The novel opens with Dr. Eleanor Friedman-Bernal’s nighttime arrival at an unexplored Anasazi ruin in southern Utah. Friedman-Bernal is looking for potsherds bearing the pattern of Kokopelli, the humpbacked fertility god of Indian myth. The pots are apparently the work of a single artist whose pottery was first unearthed at the Chaco Canyon site in New Mexico. Friedman-Bernal believes that this potter’s work may help to explain the migratory patterns and mysterious disappearance of the Anasazi people seven centuries ago. Injured in a fall, the anthropologist discovers someone has already ransacked the graves, and the only episode featuring this character ends shrouded in mystery and suspense.
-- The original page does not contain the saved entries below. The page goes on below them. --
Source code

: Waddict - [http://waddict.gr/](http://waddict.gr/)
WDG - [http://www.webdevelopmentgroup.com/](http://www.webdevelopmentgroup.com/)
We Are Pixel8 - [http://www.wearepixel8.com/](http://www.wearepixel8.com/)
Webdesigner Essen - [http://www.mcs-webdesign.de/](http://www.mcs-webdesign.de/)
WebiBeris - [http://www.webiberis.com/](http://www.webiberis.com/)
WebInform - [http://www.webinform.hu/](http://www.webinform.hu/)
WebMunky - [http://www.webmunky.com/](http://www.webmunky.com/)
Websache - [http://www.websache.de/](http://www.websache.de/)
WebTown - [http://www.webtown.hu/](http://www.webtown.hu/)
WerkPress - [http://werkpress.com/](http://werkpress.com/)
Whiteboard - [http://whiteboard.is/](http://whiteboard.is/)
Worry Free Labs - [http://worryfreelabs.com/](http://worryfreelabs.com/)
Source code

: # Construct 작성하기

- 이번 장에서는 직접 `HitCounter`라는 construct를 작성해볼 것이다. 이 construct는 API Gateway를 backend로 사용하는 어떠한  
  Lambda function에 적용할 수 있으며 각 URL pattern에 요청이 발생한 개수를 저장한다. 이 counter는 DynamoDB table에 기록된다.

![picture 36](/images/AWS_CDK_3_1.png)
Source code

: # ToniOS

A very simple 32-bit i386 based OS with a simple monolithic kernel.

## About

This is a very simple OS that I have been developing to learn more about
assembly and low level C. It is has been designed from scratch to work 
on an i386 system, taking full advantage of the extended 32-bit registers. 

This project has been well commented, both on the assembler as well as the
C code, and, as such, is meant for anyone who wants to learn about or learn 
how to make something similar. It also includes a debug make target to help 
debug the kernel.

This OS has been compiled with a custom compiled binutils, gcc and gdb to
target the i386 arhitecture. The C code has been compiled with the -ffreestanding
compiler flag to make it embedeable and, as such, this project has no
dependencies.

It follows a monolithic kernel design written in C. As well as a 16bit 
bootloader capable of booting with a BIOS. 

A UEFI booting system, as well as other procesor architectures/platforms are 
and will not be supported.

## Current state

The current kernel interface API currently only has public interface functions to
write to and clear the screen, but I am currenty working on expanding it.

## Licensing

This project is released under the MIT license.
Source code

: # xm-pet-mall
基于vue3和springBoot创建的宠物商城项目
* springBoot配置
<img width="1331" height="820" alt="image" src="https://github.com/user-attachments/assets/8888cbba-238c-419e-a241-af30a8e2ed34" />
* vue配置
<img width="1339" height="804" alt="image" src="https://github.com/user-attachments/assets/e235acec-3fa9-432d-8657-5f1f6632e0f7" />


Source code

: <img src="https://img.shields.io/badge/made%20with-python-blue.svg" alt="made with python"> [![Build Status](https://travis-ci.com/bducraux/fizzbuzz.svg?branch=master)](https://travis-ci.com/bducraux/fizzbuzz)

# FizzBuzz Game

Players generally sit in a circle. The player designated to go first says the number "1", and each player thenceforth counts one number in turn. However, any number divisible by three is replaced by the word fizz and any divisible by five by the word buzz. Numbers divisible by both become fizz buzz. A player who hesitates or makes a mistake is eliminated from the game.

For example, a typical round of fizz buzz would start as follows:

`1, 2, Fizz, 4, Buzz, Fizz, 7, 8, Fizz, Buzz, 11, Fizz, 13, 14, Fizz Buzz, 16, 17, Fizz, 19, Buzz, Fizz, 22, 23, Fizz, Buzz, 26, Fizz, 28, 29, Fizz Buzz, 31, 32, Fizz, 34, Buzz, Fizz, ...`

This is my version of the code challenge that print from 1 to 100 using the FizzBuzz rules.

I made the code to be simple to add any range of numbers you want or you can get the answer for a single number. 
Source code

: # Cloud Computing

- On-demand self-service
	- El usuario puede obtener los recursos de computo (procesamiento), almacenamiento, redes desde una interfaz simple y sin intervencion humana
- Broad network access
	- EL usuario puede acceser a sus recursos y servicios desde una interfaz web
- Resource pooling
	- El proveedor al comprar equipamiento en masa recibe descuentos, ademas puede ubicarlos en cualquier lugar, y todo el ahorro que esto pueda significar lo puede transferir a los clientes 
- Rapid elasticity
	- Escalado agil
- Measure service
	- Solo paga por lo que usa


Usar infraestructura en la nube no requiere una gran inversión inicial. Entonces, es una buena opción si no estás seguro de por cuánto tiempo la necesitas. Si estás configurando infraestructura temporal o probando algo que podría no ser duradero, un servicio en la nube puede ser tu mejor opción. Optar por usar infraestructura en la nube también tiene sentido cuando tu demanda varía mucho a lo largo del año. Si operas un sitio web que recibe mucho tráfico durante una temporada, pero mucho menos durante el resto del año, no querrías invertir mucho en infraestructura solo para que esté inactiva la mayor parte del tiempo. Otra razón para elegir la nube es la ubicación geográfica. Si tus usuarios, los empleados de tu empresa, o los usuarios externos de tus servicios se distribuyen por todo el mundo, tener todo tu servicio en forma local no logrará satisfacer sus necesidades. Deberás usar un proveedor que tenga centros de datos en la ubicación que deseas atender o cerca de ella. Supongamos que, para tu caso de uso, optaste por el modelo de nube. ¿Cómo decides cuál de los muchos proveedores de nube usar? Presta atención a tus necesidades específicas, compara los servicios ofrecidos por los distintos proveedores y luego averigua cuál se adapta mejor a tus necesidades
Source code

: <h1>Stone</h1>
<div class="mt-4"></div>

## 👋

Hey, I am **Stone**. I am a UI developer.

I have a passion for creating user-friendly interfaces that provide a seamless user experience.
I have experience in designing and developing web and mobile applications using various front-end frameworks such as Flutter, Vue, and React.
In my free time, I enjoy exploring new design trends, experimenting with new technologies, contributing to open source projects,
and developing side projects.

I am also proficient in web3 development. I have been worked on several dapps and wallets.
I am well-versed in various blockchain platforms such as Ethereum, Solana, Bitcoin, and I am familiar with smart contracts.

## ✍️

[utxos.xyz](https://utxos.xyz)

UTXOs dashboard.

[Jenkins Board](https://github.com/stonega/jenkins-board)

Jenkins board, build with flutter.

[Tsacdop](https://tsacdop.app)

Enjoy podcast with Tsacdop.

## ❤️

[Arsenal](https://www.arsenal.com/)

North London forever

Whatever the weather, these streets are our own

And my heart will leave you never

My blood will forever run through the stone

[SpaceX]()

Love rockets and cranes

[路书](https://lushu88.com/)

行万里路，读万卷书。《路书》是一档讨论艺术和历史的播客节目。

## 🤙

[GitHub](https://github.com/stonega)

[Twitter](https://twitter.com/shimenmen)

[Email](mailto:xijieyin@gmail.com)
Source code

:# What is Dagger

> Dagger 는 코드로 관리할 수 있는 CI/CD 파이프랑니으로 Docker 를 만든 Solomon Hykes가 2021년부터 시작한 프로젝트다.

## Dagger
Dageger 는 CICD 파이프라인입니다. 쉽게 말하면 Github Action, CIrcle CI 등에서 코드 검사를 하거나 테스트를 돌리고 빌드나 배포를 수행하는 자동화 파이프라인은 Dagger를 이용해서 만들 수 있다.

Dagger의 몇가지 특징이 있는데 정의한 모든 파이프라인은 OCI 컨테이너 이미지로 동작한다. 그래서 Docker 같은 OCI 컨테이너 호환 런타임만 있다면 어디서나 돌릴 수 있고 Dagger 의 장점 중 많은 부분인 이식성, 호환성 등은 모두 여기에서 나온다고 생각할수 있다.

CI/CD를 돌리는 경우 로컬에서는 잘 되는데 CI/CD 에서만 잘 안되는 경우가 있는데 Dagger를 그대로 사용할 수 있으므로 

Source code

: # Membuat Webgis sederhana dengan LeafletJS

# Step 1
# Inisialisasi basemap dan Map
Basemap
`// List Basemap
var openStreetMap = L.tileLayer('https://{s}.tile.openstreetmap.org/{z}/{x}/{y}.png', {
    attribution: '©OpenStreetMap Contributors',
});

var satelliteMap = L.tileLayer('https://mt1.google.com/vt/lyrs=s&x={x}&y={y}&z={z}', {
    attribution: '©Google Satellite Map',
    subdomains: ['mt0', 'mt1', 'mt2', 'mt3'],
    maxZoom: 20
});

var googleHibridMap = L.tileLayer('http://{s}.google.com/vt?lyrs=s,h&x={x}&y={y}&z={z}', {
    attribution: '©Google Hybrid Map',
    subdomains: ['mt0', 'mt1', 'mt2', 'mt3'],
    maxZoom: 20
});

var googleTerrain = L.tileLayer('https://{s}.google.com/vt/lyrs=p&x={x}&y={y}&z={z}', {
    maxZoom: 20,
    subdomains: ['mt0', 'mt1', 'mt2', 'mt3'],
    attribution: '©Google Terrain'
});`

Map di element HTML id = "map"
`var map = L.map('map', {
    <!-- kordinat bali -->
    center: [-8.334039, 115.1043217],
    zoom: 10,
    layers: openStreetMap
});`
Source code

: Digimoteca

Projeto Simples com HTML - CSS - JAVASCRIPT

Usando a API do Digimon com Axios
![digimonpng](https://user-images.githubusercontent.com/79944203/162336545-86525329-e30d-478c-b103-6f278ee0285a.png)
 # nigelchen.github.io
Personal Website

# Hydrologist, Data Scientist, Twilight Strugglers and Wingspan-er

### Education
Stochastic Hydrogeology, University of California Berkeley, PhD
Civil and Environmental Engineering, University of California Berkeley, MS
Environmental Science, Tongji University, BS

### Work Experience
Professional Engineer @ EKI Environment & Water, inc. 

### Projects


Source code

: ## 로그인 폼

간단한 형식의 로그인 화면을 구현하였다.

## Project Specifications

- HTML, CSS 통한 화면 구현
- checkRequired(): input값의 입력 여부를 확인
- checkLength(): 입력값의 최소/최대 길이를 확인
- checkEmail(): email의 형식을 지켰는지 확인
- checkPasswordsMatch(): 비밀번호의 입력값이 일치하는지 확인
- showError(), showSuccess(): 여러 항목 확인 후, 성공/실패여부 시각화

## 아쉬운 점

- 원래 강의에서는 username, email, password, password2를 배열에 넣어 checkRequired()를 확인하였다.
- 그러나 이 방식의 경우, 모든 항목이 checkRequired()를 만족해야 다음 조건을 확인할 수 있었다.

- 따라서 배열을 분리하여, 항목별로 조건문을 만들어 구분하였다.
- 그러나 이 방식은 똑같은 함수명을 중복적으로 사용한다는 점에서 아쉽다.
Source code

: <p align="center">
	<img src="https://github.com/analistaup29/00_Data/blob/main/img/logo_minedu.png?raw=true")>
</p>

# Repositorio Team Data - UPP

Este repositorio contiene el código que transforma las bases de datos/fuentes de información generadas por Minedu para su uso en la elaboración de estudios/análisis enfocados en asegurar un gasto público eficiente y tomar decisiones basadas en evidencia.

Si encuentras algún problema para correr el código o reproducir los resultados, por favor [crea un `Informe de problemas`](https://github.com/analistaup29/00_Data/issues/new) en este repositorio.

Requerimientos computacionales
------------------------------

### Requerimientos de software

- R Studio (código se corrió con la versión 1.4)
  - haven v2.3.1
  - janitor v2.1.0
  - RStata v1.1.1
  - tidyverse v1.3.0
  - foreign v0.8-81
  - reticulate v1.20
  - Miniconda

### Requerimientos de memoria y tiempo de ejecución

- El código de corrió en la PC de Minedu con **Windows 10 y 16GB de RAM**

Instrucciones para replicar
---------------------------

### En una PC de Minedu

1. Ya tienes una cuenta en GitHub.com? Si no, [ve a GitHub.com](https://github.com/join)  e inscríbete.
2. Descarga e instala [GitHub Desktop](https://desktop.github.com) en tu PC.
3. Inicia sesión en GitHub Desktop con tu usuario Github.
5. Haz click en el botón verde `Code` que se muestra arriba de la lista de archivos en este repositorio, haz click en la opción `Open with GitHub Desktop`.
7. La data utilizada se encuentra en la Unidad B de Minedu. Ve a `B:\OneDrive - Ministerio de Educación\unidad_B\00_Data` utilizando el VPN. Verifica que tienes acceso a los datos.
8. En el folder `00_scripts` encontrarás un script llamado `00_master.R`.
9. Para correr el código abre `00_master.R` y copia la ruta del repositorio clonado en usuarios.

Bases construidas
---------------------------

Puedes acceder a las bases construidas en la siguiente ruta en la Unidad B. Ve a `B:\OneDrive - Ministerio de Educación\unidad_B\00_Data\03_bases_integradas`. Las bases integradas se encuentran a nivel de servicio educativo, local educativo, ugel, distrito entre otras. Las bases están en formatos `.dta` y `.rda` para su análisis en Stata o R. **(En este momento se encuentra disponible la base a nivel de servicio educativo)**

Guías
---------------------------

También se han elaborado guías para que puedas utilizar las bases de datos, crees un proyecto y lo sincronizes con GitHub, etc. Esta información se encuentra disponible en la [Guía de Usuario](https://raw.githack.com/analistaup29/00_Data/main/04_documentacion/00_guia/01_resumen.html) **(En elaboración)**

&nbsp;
Leaphorn, depressed and grieving over the death of his wife Emma, agrees to help find the anthropologist, whose disappearance has puzzled and alarmed her coworkers at the Chaco Canyon site. On terminal leave and initially apathetic, Leaphorn finds his curiosity returning as he pieces together the puzzle of Friedman-Bernal’s disappearance, beginning his search with clues from her appointment calendar. Learning of her research on the Anasazi pots with the Kokopelli design, he starts his hunt for the missing woman at a fundamentalist Christian revival conducted by the Navajo evangelist Slick Nakai, who tells Leaphorn he has an arrangement with Friedman-Bernal to show her and verify the origins of Anasazi pots with the peculiar pattern.

In trouble with Captain Largo for failing to guard a backhoe (stolen from a tribal storage yard while Chee helped a drunken relative), Chee links a suspect to Slick Nakai’s revival, where he meets Leaphorn. Chee eventually discovers that the backhoe was stolen by Joe Nails, a white man, and Jimmy Etcitty, another Navajo who follows the “Jesus Way.” Chee tracks the backhoe to a remote Anasazi ruin, where he finds that both men have been murdered while vandalizing graves. Since both pot hunters have ties to Nakai, Friedman-Bernal, and the Chaco Canyon anthropologists, Leaphorn and Chee agree to work together.

Harrison Houk, a Utah rancher, tells Leaphorn about an Anasazi pot with the Kokopelli design that he had sold to an art dealer in New York City. After tracing Friedman-Bernal’s visit to the dealer and the collector in New York, Leaphorn returns to find Houk murdered, and he trails Friedman-Bernal to the Anasazi site near Houk’s ranch. Meanwhile, Janet Pete, Chee’s Navajo lawyer friend, helps him to discover Friedman-Bernal and Randall Elliot’s mutual interest in the unexplored site in Utah.

At the site, Leaphorn finds the injured anthropologist in the care of Brigham Houk, Harrison’s deranged son. Elliot also arrives, and Leaphorn learns the motives that drove the anthropologist to violence. Elliot has been digging up gravesites in search of genetically marked lower jawbones, documenting his finds until he could later get permits to explore the sites officially. Nails and Etcitty, his helpers, had been selling pots from the gravesites, thus attracting Friedman-Bernal’s attention. To prevent her from destroying his reputation, Elliot killed his helpers and Harrison Houk and intends to murder Friedman-Bernal, but he is himself killed by Brigham. Chee, who had followed Elliot to the site, helps Leaphorn to rescue the anthropologist, while Brigham disappears into the canyon. The mystery solved and order restored, Leaphorn decides not to retire, and he asks Chee to sing a healing ceremony.